Monday, April 14, 2014

Why am I still single?

Everyone


has asked me why I am single lately, is it because I'm a lesbian? I am picky? Lonely? I once saw an
article online about a girl posting conversations she has had with men and saying that's why she was single and I thought it was a clever idea if you want to read her article its called Why I am Single I found it on Pinterest of course :). so here are some of my conversations with men:

Guy on plenty of fish dating website:

Him: Hello beautiful. Just saw your profile and wanted to say how great of a person you are. You are wonderful and we would get along great. Message me back sometime :)

Me: I wonder if he knows we have never met before. Maybe I shouldn't reply to this message...oh well.
Thanks.

Him: Yeah so I think your great beautiful. I have never seen someone so beautiful.

Me: Here we go... wonder how many times he's used that generic line. NOT MESSAGING HIM BACK.


Conversation with past boyfriend:

Him: Meag. So I have to tell you something....

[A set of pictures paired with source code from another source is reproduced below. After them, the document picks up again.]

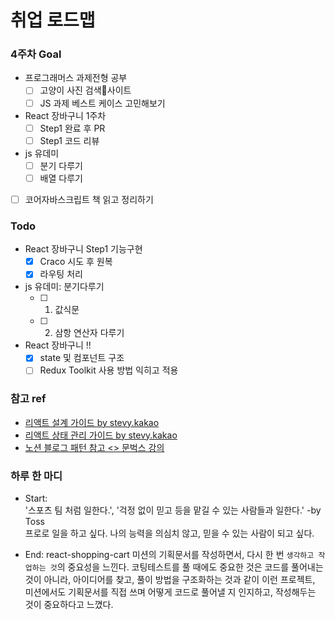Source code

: # 취업 로드맵

### 4주차 Goal

- 프로그래머스 과제전형 공부
  - [ ] 고양이 사진 검색사이트
  - [ ] JS 과제 베스트 케이스 고민해보기
- React 장바구니 1주차
  - [ ] Step1 완료 후 PR
  - [ ] Step1 코드 리뷰
- js 유데미
  - [ ] 분기 다루기
  - [ ] 배열 다루기
- [ ] 코어자바스크립트 책 읽고 정리하기

### Todo

- React 장바구니 Step1 기능구현
  - [x] Craco 시도 후 원복
  - [x] 라우팅 처리
- js 유데미: 분기다루기
  - [ ] 1. 값식문
  - [ ] 2. 삼항 연산자 다루기
- React 장바구니 !!
  - [x] state 및 컴포넌트 구조
  - [ ] Redux Toolkit 사용 방법 익히고 적용

### 참고 ref

- [리액트 설계 가이드 by stevy.kakao](https://www.stevy.dev/react-design-guide/)
- [리액트 상태 관리 가이드 by stevy.kakao](https://www.stevy.dev/react-state-management-guide)
- [노션 블로그 패턴 참고 <> 문벅스 강의](https://nine-stilton-f82.notion.site/Stevy-s-Today-I-Learnt-51ef09d7e3fc4e2a839aa40348eddb2a)

### 하루 한 마디

- Start: <br>
  '스포츠 팀 처럼 일한다.', '걱정 없이 믿고 등을 맡길 수 있는 사람들과 일한다.' -by Toss <br>
  프로로 일을 하고 싶다. 나의 능력을 의심치 않고, 믿을 수 있는 사람이 되고 싶다.

- End:
  react-shopping-cart 미션의 기획문서를 작성하면서, 다시 한 번 `생각하고 작업하는 것`의 중요성을 느낀다.
  코팅테스트를 풀 때에도 중요한 것은 코드를 풀어내는 것이 아니라, 아이디어를 찾고, 풀이 방법을 구조화하는 것과 같이 이런 프로젝트, 미션에서도 기획문서를 직접 쓰며 어떻게 코드로 풀어낼 지 인지하고, 작성해두는 것이 중요하다고 느꼈다.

Me: What now. Of course since things are going so well something was bound to happen.
Yes??....

Him: Well... I didn't sleep with my ex the night you yelled at me for it but the next day I did.. I figured since you were already angry....

Me: *Silence* *Tears* Well that's just great how dumb do you have to be? Now he is blaming me to psychologically feel good about the fact that it wasn't his fault he slept with someone its my own.
This isn't going to work. That's just great.

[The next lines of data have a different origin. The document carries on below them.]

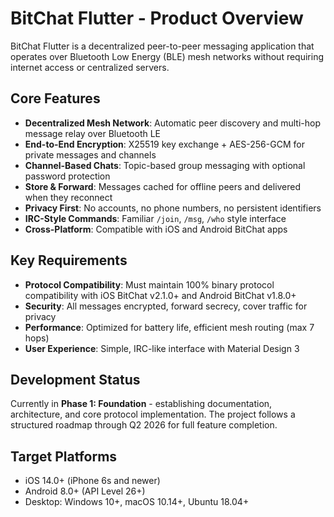 # BitChat Flutter - Product Overview

BitChat Flutter is a decentralized peer-to-peer messaging application that operates over Bluetooth Low Energy (BLE) mesh networks without requiring internet access or centralized servers.

## Core Features

- **Decentralized Mesh Network**: Automatic peer discovery and multi-hop message relay over Bluetooth LE
- **End-to-End Encryption**: X25519 key exchange + AES-256-GCM for private messages and channels
- **Channel-Based Chats**: Topic-based group messaging with optional password protection
- **Store & Forward**: Messages cached for offline peers and delivered when they reconnect
- **Privacy First**: No accounts, no phone numbers, no persistent identifiers
- **IRC-Style Commands**: Familiar `/join`, `/msg`, `/who` style interface
- **Cross-Platform**: Compatible with iOS and Android BitChat apps

## Key Requirements

- **Protocol Compatibility**: Must maintain 100% binary protocol compatibility with iOS BitChat v2.1.0+ and Android BitChat v1.8.0+
- **Security**: All messages encrypted, forward secrecy, cover traffic for privacy
- **Performance**: Optimized for battery life, efficient mesh routing (max 7 hops)
- **User Experience**: Simple, IRC-like interface with Material Design 3

## Development Status

Currently in **Phase 1: Foundation** - establishing documentation, architecture, and core protocol implementation. The project follows a structured roadmap through Q2 2026 for full feature completion.

## Target Platforms

- iOS 14.0+ (iPhone 6s and newer)
- Android 8.0+ (API Level 26+)
- Desktop: Windows 10+, macOS 10.14+, Ubuntu 18.04+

Him: I'm really really sorry. I don't expect you to forgive me..

Me: Yes, I don't expect me to forgive you either. *Silence*

A week or so later we broke up. I wonder why....


Conversation with Stranger on a bus in Salt Lake City:

Him: Hello whats your name?

Me: Oh god. Should I respond he seems older. Hes probably some married man. Well why not, might as well find out. Hello my name is Meaghan whats yours?

Him: *says name* Do you have a boyfriend? Are you married?

Me: Since he's asking I'll assume he is. Avoid awkward conversation and say yes.
Yes I do have a boyfriend.

Him: Oh I see I'm married, I have children.

Me: I knew it. Maybe he's just making small talk and being nice.  Ooh I see. That's nice how old are they? How is your wife doing?

Him: I left them.

Me: Well this just became awkward... What do I say to that? Hes not just making small talk he's hitting on me in some creepy way! Well I'm sorry to hear that. Sometimes things just don't work out how we want them to.

Him: Yeah. Do you live around here?

Me: Great. Now he is going to follow me home. Say somewhere far far away! Wait.. I do live far away. Be honest.  I live in Ogden so no...

Him: Well what are you doing clear out here by yourself?

Me: How does he know I am alone? What if my mother is in the bathroom or a friend? Has he been following me this whole time? How do you know I'm alone? I go to school out here.

Him: You have been by yourself the last couple of stops so I just figured. That's cool what are you going to school for? What school? I work out here but I don't live around here either.

Me: So he has been following me. How do I get rid of him? Do I want to say what school? No. Play it safe just say what you are going to school for.  I'm going to school for dental assisting. That's cool.

Him: Yeah so we should chat sometime can I have your number?

Me: Umm How old are you? I have a boyfriend so I don't think that's a great idea.

Him: I'm 35.. and we could just be friends?

Me: Umm I don't think that's a good idea. I'm 19. So.. your much older than I am.

Him: *surprised* you don't look 19....

Me: Well this is my stop. See you around. *Gets off bus*

Guy I know and ran into at Wal Mart:

Him: Hey! Do you still have your Acura Integra?!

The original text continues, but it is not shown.